Esiste ancora questa città? Ha ancora senso raccontarne l’eternità? È difficile pensarlo mentre la si guarda sventrata dai lavori per la metropolitana che passerà addosso, non accanto, ai Fori Imperiali. È difficile pensarlo facendosi largo tra i finti gladiatori e le finte gladiatrici che dal Colosseo ora si sono spostati anche a Piazza di Spagna. Difficile, ma non impossibile. Perché la luce, a Roma, come ha detto un amico, è diversa, lo è da sempre e lo sarà per sempre.
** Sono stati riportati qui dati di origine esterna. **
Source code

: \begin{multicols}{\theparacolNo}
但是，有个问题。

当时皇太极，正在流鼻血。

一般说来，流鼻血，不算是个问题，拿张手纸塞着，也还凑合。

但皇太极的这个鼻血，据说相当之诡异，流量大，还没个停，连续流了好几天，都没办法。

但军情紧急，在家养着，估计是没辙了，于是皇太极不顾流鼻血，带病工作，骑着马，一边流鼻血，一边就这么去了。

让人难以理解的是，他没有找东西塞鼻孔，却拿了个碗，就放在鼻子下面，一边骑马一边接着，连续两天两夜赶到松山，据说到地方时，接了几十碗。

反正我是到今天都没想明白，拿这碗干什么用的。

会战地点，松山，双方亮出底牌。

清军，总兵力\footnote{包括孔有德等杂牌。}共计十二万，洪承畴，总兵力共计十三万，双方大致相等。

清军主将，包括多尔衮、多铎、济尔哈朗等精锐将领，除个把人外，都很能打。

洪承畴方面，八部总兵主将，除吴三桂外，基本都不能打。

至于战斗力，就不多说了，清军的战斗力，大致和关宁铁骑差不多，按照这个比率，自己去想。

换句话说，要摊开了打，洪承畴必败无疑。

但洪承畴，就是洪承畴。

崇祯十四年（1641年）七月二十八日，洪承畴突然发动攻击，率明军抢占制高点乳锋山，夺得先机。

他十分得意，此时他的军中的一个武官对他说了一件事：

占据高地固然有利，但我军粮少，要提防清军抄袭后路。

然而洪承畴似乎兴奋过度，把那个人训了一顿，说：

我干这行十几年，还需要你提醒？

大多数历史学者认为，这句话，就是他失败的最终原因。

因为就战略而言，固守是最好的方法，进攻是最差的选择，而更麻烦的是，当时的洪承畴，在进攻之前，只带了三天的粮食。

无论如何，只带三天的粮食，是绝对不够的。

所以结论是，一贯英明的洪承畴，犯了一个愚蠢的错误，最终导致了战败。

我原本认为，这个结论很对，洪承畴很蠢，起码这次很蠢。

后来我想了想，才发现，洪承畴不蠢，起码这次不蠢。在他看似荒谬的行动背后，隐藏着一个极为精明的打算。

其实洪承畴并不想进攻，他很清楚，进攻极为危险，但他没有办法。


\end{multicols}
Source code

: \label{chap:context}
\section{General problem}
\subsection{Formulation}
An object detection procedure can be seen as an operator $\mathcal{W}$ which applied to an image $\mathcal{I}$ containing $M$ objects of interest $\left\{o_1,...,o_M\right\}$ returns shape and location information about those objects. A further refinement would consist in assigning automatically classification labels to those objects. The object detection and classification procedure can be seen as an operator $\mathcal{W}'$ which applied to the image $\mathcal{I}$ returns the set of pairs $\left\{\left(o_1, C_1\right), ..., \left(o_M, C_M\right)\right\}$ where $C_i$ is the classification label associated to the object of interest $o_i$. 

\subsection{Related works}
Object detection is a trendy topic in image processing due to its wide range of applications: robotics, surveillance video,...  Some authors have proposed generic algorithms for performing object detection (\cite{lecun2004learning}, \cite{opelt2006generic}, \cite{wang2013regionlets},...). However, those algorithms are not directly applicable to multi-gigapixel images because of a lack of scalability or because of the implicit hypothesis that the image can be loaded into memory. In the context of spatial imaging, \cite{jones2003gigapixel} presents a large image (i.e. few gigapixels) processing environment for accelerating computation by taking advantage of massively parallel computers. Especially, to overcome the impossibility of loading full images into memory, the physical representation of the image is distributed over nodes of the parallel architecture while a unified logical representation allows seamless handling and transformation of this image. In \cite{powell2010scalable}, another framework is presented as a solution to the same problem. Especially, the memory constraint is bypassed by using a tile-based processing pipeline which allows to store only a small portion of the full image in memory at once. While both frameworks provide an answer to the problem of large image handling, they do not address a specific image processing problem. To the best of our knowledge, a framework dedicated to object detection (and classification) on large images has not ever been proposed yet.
Perché basta fare qualche passo, cambiare prospettiva, salire una scalinata, sostare all’ombra di una colonna per vederla.
A questo pensavamo qualche giorno fa, a spasso tra San Pietro in Vincoli (il Mosè, quello sì, finalmente, senza più impalcature a coprirlo) e il lato scoperto del Colosseo. A questo pensavamo anche a tavola, non di una trattoria romana, ma del Caffè Propaganda, di fatto un bistrot dalle sembianze molto parigine, eppure… non abbiamo mai visto così tanti romani in un locale posizionato in una zona turistica tra le più turistiche della capitale.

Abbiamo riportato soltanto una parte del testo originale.